Star Wars! Pick any 3 of the 6 except for phantom menace since that is my least favorite. If I were to rank them it would probably go 
1.Revenge of the Sith 
2.Return of the Jedi
3. Empire Strikes Back

Being serious aside from my star wars fanboyism it is hard to think of all the action movies I have ever seen which 3 are my favorite. 300 is definitely going to be a classic action film in time. Any of Jackie Chan's prime action movies like Rumble in the Bronx. Kill Bill was good too. Star Wars definitely is the best though some may not call them action movies. My love for Star Wars takes up my entire top ten even though there are only 6 movies.


----------



## uncle jafuncle (Aug 10, 2007)

1. Seven Samurai
2. The Good, The Bad, and The Ugly
3. Raider's of the Lost Ark


----------



## Riptos (Aug 10, 2007)

Uhm lemmie see

1. The Running Man (Cheesy Goodness!)
2. Commando (Let off some steam Bennett!)
3. Star Wars Episode V : The Empire Strikes Back (I AM your father!)

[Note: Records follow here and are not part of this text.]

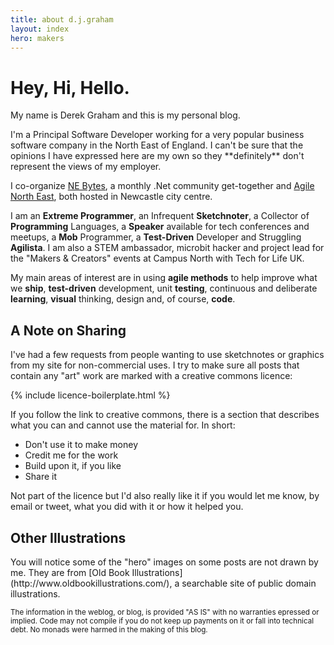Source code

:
 ```yaml
---
title: about d.j.graham
layout: index
hero: makers
---
```


<h1 class="is-size-1">Hey, Hi, Hello.</h1>

<p class="has-vertical-spacing">My name is Derek Graham and this is my personal blog.</p>

<p class="has-vertical-spacing">I'm a Principal Software Developer working for a very popular business
software company in the North East of England. I can't be sure that the opinions 
I have expressed here are my own so they **definitely** don't represent the views 
of my employer.</p>

<p class="has-vertical-spacing">I co-organize <a href="https://ti.to/ne-bytes" target="_blank">NE Bytes</a>, a monthly .Net community get-together and 
<a href="http://meetup.com/Agile-North-East/" target="_blank">Agile North East</a>, both hosted in Newcastle city centre.</p>

<p class="has-vertical-spacing">I am an <strong>Extreme Programmer</strong>, an Infrequent <strong>Sketchnoter</strong>, a Collector 
of <strong>Programming</strong> Languages, a <strong>Speaker</strong> available for tech conferences and meetups, 
a <strong>Mob</strong> Programmer, a <strong>Test-Driven</strong> 
Developer and Struggling <strong>Agilista</strong>. I am also a STEM ambassador, microbit hacker and project lead 
for the "Makers &amp; Creators" events at Campus North with Tech for Life UK.</p>

<p class="has-vertical-spacing">My main areas of interest are in using <strong>agile methods</strong> to help improve what
we <strong>ship</strong>, <strong>test-driven</strong> development, unit <strong>testing</strong>, continuous and
deliberate <strong>learning</strong>, <strong>visual</strong> thinking, design and, of course, <strong>code</strong>.</p>


<h2 class="is-size-3">A Note on Sharing</h2>

<p class="has-vertical-spacing">I've had a few requests from people wanting to use sketchnotes or graphics from my
site for non-commercial uses. I try to make sure all posts that contain any "art"
work are marked with a creative commons licence:</p>

{% include licence-boilerplate.html %}

<p class="has-vertical-spacing">If you follow the link to creative commons, there is a section that describes what
you can and cannot use the material for. In short:</p>

<ul>
<li>Don't use it to make money</li>
<li>Credit me for the work</li>
<li>Build upon it, if you like</li>
<li>Share it</li>
</ul>

<p class="has-vertical-spacing">Not part of the licence but I'd also really like it if you would let me know,
by email or tweet, what you did with it or how it helped you.</p>

<h2 class="is-size-3">Other Illustrations</h2>

<p class="has-vertical-spacing">You will notice some of the "hero" images on some posts are not drawn by me. They
are from [Old Book Illustrations](http://www.oldbookillustrations.com/), a searchable
site of public domain illustrations.</p>

<p class="has-vertical-spacing"><small>The information in the weblog, or blog, is provided "AS IS" with no warranties
epressed or implied. Code may not compile if you do not keep up payments on it or
fall into technical debt. No monads were harmed in the making of this blog.</small></p>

These are the ones that stick with me although to be honest I havent given it much thought.


----------



## Magoichi (Aug 10, 2007)

The Rock
Terminator 2
Top Gun


----------



## Espada Grimmjaw (Aug 10, 2007)

1. Hard Boiled
2. The Killer
3. The Wild Bunch


----------



## UchihaVengance (Aug 10, 2007)

1. spider-man 3
2. spider-man
3. die-hard or live free


----------



## Keyser S?ze (Aug 11, 2007)

1. The Matrix
2. Equilibrium
3. Bourne Supremacy


----------



## Spanish Hoffkage (Aug 11, 2007)

I have problems to consider some films as action films but I can say that in my favourites are The Matrix, Terminator 2 and the Kill Bill volumes


----------



## Yakuza (Aug 11, 2007)

Action/Thriller/Horror id say Aliens
then Matrix
then all Arnie moovies


----------



## Goom (Aug 11, 2007)

1)Matrix 
2)transformers
3) bourne movies.



P.S- Hero was way too overrated.  Most people i no just liked Hero just because it has chinese/japanese people in it and swordfighting.  (Not saying you do).  IMO it was a average movie with kind of cheesy fight scenes.  Only good part of that movie was the end where he gets executed.


----------



## Master_of_the_Spoons (Aug 11, 2007)

These aren't in any order, but they are my three favorites.

Bourne series
Star Wars Series
The Running Man


----------



## JBarnz008 (Aug 11, 2007)

1. Die Hard series
2. Bourne series
3. Rush Hour series


----------



## Omega id (Aug 11, 2007)

@GKage

Nice choice of john woo films  (minus Wild Bunch, never heard of that one).

@jafunckle

Those are probably my Top #3 oldies  Great movies though.


----------



## Drama (Aug 11, 2007)

It really depends on your type of style action you like.  
My top 3 would be in no order:

Kill Bill - Q. Tarantino
reason: the martial arts and blood. Also i love Tarantino movies, their just all crazy, abstract and random. 

Transformers - M. Bay
reason: just it stands out alone, robots just kicking ass looking ridiculously realistic, just something never seen before.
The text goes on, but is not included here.